Reproduce the records precisely. Omit every picture.

(Source records)
┄┄┄┄┄┄┄┄┄┄

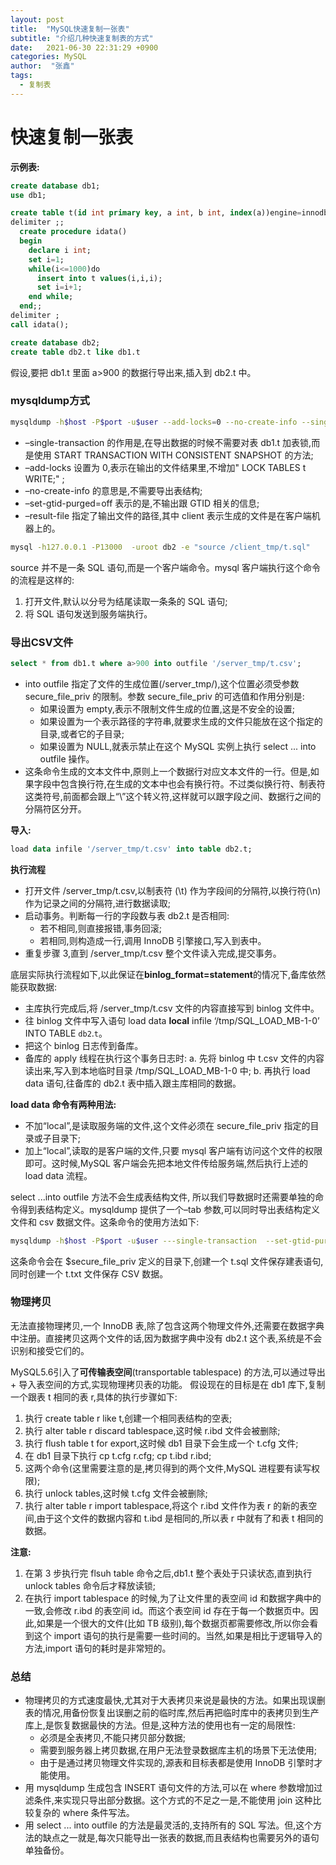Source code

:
 ```yaml
---
layout: post
title:  "MySQL快速复制一张表"
subtitle: "介绍几种快速复制表的方式"
date:   2021-06-30 22:31:29 +0900
categories: MySQL
author:  "张鑫"
tags:
  - 复制表
---
```


# 快速复制一张表

**示例表:**
```sql
create database db1;
use db1;

create table t(id int primary key, a int, b int, index(a))engine=innodb;
delimiter ;;
  create procedure idata()
  begin
    declare i int;
    set i=1;
    while(i<=1000)do
      insert into t values(i,i,i);
      set i=i+1;
    end while;
  end;;
delimiter ;
call idata();

create database db2;
create table db2.t like db1.t
```
假设,要把 db1.t 里面 a>900 的数据行导出来,插入到 db2.t 中。

### mysqldump方式

```bash
mysqldump -h$host -P$port -u$user --add-locks=0 --no-create-info --single-transaction  --set-gtid-purged=OFF db1 t --where="a>900" --result-file=/client_tmp/t.sql
```
* –single-transaction 的作用是,在导出数据的时候不需要对表 db1.t 加表锁,而是使用 START TRANSACTION WITH CONSISTENT SNAPSHOT 的方法;
* –add-locks 设置为 0,表示在输出的文件结果里,不增加" LOCK TABLES t WRITE;" ;
* –no-create-info 的意思是,不需要导出表结构;
* –set-gtid-purged=off 表示的是,不输出跟 GTID 相关的信息;
* –result-file 指定了输出文件的路径,其中 client 表示生成的文件是在客户端机器上的。

```bash
mysql -h127.0.0.1 -P13000  -uroot db2 -e "source /client_tmp/t.sql"
```

source 并不是一条 SQL 语句,而是一个客户端命令。mysql 客户端执行这个命令的流程是这样的:
1. 打开文件,默认以分号为结尾读取一条条的 SQL 语句;
2. 将 SQL 语句发送到服务端执行。

### 导出CSV文件

```sql
select * from db1.t where a>900 into outfile '/server_tmp/t.csv';
```

* into outfile 指定了文件的生成位置(/server_tmp/),这个位置必须受参数 secure_file_priv 的限制。参数 secure_file_priv 的可选值和作用分别是:
  * 如果设置为 empty,表示不限制文件生成的位置,这是不安全的设置;
  * 如果设置为一个表示路径的字符串,就要求生成的文件只能放在这个指定的目录,或者它的子目录;
  * 如果设置为 NULL,就表示禁止在这个 MySQL 实例上执行 select ... into outfile 操作。
* 这条命令生成的文本文件中,原则上一个数据行对应文本文件的一行。但是,如果字段中包含换行符,在生成的文本中也会有换行符。不过类似换行符、制表符这类符号,前面都会跟上“\”这个转义符,这样就可以跟字段之间、数据行之间的分隔符区分开。

**导入:**
```sql
load data infile '/server_tmp/t.csv' into table db2.t;
```
**执行流程**
* 打开文件 /server_tmp/t.csv,以制表符 (\t) 作为字段间的分隔符,以换行符(\n)作为记录之间的分隔符,进行数据读取;
* 启动事务。判断每一行的字段数与表 db2.t 是否相同:
  * 若不相同,则直接报错,事务回滚;
  * 若相同,则构造成一行,调用 InnoDB 引擎接口,写入到表中。
* 重复步骤 3,直到 /server_tmp/t.csv 整个文件读入完成,提交事务。

底层实际执行流程如下,以此保证在**binlog_format=statement**的情况下,备库依然能获取数据:
* 主库执行完成后,将 /server_tmp/t.csv 文件的内容直接写到 binlog 文件中。
* 往 binlog 文件中写入语句 load data **local** infile ‘/tmp/SQL_LOAD_MB-1-0’ INTO TABLE `db2`.`t`。
* 把这个 binlog 日志传到备库。
* 备库的 apply 线程在执行这个事务日志时:
  a. 先将 binlog 中 t.csv 文件的内容读出来,写入到本地临时目录 /tmp/SQL_LOAD_MB-1-0 中;
  b. 再执行 load data 语句,往备库的 db2.t 表中插入跟主库相同的数据。
  
**load data 命令有两种用法:**
* 不加“local”,是读取服务端的文件,这个文件必须在 secure_file_priv 指定的目录或子目录下;
* 加上“local”,读取的是客户端的文件,只要 mysql 客户端有访问这个文件的权限即可。这时候,MySQL 客户端会先把本地文件传给服务端,然后执行上述的 load data 流程。

select ...into outfile 方法不会生成表结构文件, 所以我们导数据时还需要单独的命令得到表结构定义。mysqldump 提供了一个–tab 参数,可以同时导出表结构定义文件和 csv 数据文件。这条命令的使用方法如下:
```bash
mysqldump -h$host -P$port -u$user ---single-transaction  --set-gtid-purged=OFF db1 t --where="a>900" --tab=$secure_file_priv
```
这条命令会在 $secure_file_priv 定义的目录下,创建一个 t.sql 文件保存建表语句,同时创建一个 t.txt 文件保存 CSV 数据。

### 物理拷贝

无法直接物理拷贝,一个 InnoDB 表,除了包含这两个物理文件外,还需要在数据字典中注册。直接拷贝这两个文件的话,因为数据字典中没有 db2.t 这个表,系统是不会识别和接受它们的。

MySQL5.6引入了**可传输表空间**(transportable tablespace) 的方法,可以通过导出 + 导入表空间的方式,实现物理拷贝表的功能。
假设现在的目标是在 db1 库下,复制一个跟表 t 相同的表 r,具体的执行步骤如下:
1. 执行 create table r like t,创建一个相同表结构的空表;
2. 执行 alter table r discard tablespace,这时候 r.ibd 文件会被删除;
3. 执行 flush table t for export,这时候 db1 目录下会生成一个 t.cfg 文件;
4. 在 db1 目录下执行 cp t.cfg r.cfg; cp t.ibd r.ibd;
5. 这两个命令(这里需要注意的是,拷贝得到的两个文件,MySQL 进程要有读写权限);
6. 执行 unlock tables,这时候 t.cfg 文件会被删除;
7. 执行 alter table r import tablespace,将这个 r.ibd 文件作为表 r 的新的表空间,由于这个文件的数据内容和 t.ibd 是相同的,所以表 r 中就有了和表 t 相同的数据。

**注意:**
1. 在第 3 步执行完 flsuh table 命令之后,db1.t 整个表处于只读状态,直到执行 unlock tables 命令后才释放读锁;
2. 在执行 import tablespace 的时候,为了让文件里的表空间 id 和数据字典中的一致,会修改 r.ibd 的表空间 id。而这个表空间 id 存在于每一个数据页中。因此,如果是一个很大的文件(比如 TB 级别),每个数据页都需要修改,所以你会看到这个 import 语句的执行是需要一些时间的。当然,如果是相比于逻辑导入的方法,import 语句的耗时是非常短的。

### 总结
* 物理拷贝的方式速度最快,尤其对于大表拷贝来说是最快的方法。如果出现误删表的情况,用备份恢复出误删之前的临时库,然后再把临时库中的表拷贝到生产库上,是恢复数据最快的方法。但是,这种方法的使用也有一定的局限性:
  * 必须是全表拷贝,不能只拷贝部分数据;
  * 需要到服务器上拷贝数据,在用户无法登录数据库主机的场景下无法使用;
  * 由于是通过拷贝物理文件实现的,源表和目标表都是使用 InnoDB 引擎时才能使用。
* 用 mysqldump 生成包含 INSERT 语句文件的方法,可以在 where 参数增加过滤条件,来实现只导出部分数据。这个方式的不足之一是,不能使用 join 这种比较复杂的 where 条件写法。
* 用 select ... into outfile 的方法是最灵活的,支持所有的 SQL 写法。但,这个方法的缺点之一就是,每次只能导出一张表的数据,而且表结构也需要另外的语句单独备份。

┄┄┄┄┄┄┄┄┄┄

#### WRITTEN SOLUTION
Source code

:
 ```yaml
---
layout: post
title:  "MySQL快速复制一张表"
subtitle: "介绍几种快速复制表的方式"
date:   2021-06-30 22:31:29 +0900
categories: MySQL
author:  "张鑫"
tags:
  - 复制表
---
```


# 快速复制一张表

**示例表:**
```sql
create database db1;
use db1;

create table t(id int primary key, a int, b int, index(a))engine=innodb;
delimiter ;;
  create procedure idata()
  begin
    declare i int;
    set i=1;
    while(i<=1000)do
      insert into t values(i,i,i);
      set i=i+1;
    end while;
  end;;
delimiter ;
call idata();

create database db2;
create table db2.t like db1.t
```
假设,要把 db1.t 里面 a>900 的数据行导出来,插入到 db2.t 中。

### mysqldump方式

```bash
mysqldump -h$host -P$port -u$user --add-locks=0 --no-create-info --single-transaction  --set-gtid-purged=OFF db1 t --where="a>900" --result-file=/client_tmp/t.sql
```
* –single-transaction 的作用是,在导出数据的时候不需要对表 db1.t 加表锁,而是使用 START TRANSACTION WITH CONSISTENT SNAPSHOT 的方法;
* –add-locks 设置为 0,表示在输出的文件结果里,不增加" LOCK TABLES t WRITE;" ;
* –no-create-info 的意思是,不需要导出表结构;
* –set-gtid-purged=off 表示的是,不输出跟 GTID 相关的信息;
* –result-file 指定了输出文件的路径,其中 client 表示生成的文件是在客户端机器上的。

```bash
mysql -h127.0.0.1 -P13000  -uroot db2 -e "source /client_tmp/t.sql"
```

source 并不是一条 SQL 语句,而是一个客户端命令。mysql 客户端执行这个命令的流程是这样的:
1. 打开文件,默认以分号为结尾读取一条条的 SQL 语句;
2. 将 SQL 语句发送到服务端执行。

### 导出CSV文件

```sql
select * from db1.t where a>900 into outfile '/server_tmp/t.csv';
```

* into outfile 指定了文件的生成位置(/server_tmp/),这个位置必须受参数 secure_file_priv 的限制。参数 secure_file_priv 的可选值和作用分别是:
  * 如果设置为 empty,表示不限制文件生成的位置,这是不安全的设置;
  * 如果设置为一个表示路径的字符串,就要求生成的文件只能放在这个指定的目录,或者它的子目录;
  * 如果设置为 NULL,就表示禁止在这个 MySQL 实例上执行 select ... into outfile 操作。
* 这条命令生成的文本文件中,原则上一个数据行对应文本文件的一行。但是,如果字段中包含换行符,在生成的文本中也会有换行符。不过类似换行符、制表符这类符号,前面都会跟上“\”这个转义符,这样就可以跟字段之间、数据行之间的分隔符区分开。

**导入:**
```sql
load data infile '/server_tmp/t.csv' into table db2.t;
```
**执行流程**
* 打开文件 /server_tmp/t.csv,以制表符 (\t) 作为字段间的分隔符,以换行符(\n)作为记录之间的分隔符,进行数据读取;
* 启动事务。判断每一行的字段数与表 db2.t 是否相同:
  * 若不相同,则直接报错,事务回滚;
  * 若相同,则构造成一行,调用 InnoDB 引擎接口,写入到表中。
* 重复步骤 3,直到 /server_tmp/t.csv 整个文件读入完成,提交事务。

底层实际执行流程如下,以此保证在**binlog_format=statement**的情况下,备库依然能获取数据:
* 主库执行完成后,将 /server_tmp/t.csv 文件的内容直接写到 binlog 文件中。
* 往 binlog 文件中写入语句 load data **local** infile ‘/tmp/SQL_LOAD_MB-1-0’ INTO TABLE `db2`.`t`。
* 把这个 binlog 日志传到备库。
* 备库的 apply 线程在执行这个事务日志时:
  a. 先将 binlog 中 t.csv 文件的内容读出来,写入到本地临时目录 /tmp/SQL_LOAD_MB-1-0 中;
  b. 再执行 load data 语句,往备库的 db2.t 表中插入跟主库相同的数据。
  
**load data 命令有两种用法:**
* 不加“local”,是读取服务端的文件,这个文件必须在 secure_file_priv 指定的目录或子目录下;
* 加上“local”,读取的是客户端的文件,只要 mysql 客户端有访问这个文件的权限即可。这时候,MySQL 客户端会先把本地文件传给服务端,然后执行上述的 load data 流程。

select ...into outfile 方法不会生成表结构文件, 所以我们导数据时还需要单独的命令得到表结构定义。mysqldump 提供了一个–tab 参数,可以同时导出表结构定义文件和 csv 数据文件。这条命令的使用方法如下:
```bash
mysqldump -h$host -P$port -u$user ---single-transaction  --set-gtid-purged=OFF db1 t --where="a>900" --tab=$secure_file_priv
```
这条命令会在 $secure_file_priv 定义的目录下,创建一个 t.sql 文件保存建表语句,同时创建一个 t.txt 文件保存 CSV 数据。

### 物理拷贝

无法直接物理拷贝,一个 InnoDB 表,除了包含这两个物理文件外,还需要在数据字典中注册。直接拷贝这两个文件的话,因为数据字典中没有 db2.t 这个表,系统是不会识别和接受它们的。

MySQL5.6引入了**可传输表空间**(transportable tablespace) 的方法,可以通过导出 + 导入表空间的方式,实现物理拷贝表的功能。
假设现在的目标是在 db1 库下,复制一个跟表 t 相同的表 r,具体的执行步骤如下:
1. 执行 create table r like t,创建一个相同表结构的空表;
2. 执行 alter table r discard tablespace,这时候 r.ibd 文件会被删除;
3. 执行 flush table t for export,这时候 db1 目录下会生成一个 t.cfg 文件;
4. 在 db1 目录下执行 cp t.cfg r.cfg; cp t.ibd r.ibd;
5. 这两个命令(这里需要注意的是,拷贝得到的两个文件,MySQL 进程要有读写权限);
6. 执行 unlock tables,这时候 t.cfg 文件会被删除;
7. 执行 alter table r import tablespace,将这个 r.ibd 文件作为表 r 的新的表空间,由于这个文件的数据内容和 t.ibd 是相同的,所以表 r 中就有了和表 t 相同的数据。

**注意:**
1. 在第 3 步执行完 flsuh table 命令之后,db1.t 整个表处于只读状态,直到执行 unlock tables 命令后才释放读锁;
2. 在执行 import tablespace 的时候,为了让文件里的表空间 id 和数据字典中的一致,会修改 r.ibd 的表空间 id。而这个表空间 id 存在于每一个数据页中。因此,如果是一个很大的文件(比如 TB 级别),每个数据页都需要修改,所以你会看到这个 import 语句的执行是需要一些时间的。当然,如果是相比于逻辑导入的方法,import 语句的耗时是非常短的。

### 总结
* 物理拷贝的方式速度最快,尤其对于大表拷贝来说是最快的方法。如果出现误删表的情况,用备份恢复出误删之前的临时库,然后再把临时库中的表拷贝到生产库上,是恢复数据最快的方法。但是,这种方法的使用也有一定的局限性:
  * 必须是全表拷贝,不能只拷贝部分数据;
  * 需要到服务器上拷贝数据,在用户无法登录数据库主机的场景下无法使用;
  * 由于是通过拷贝物理文件实现的,源表和目标表都是使用 InnoDB 引擎时才能使用。
* 用 mysqldump 生成包含 INSERT 语句文件的方法,可以在 where 参数增加过滤条件,来实现只导出部分数据。这个方式的不足之一是,不能使用 join 这种比较复杂的 where 条件写法。
* 用 select ... into outfile 的方法是最灵活的,支持所有的 SQL 写法。但,这个方法的缺点之一就是,每次只能导出一张表的数据,而且表结构也需要另外的语句单独备份。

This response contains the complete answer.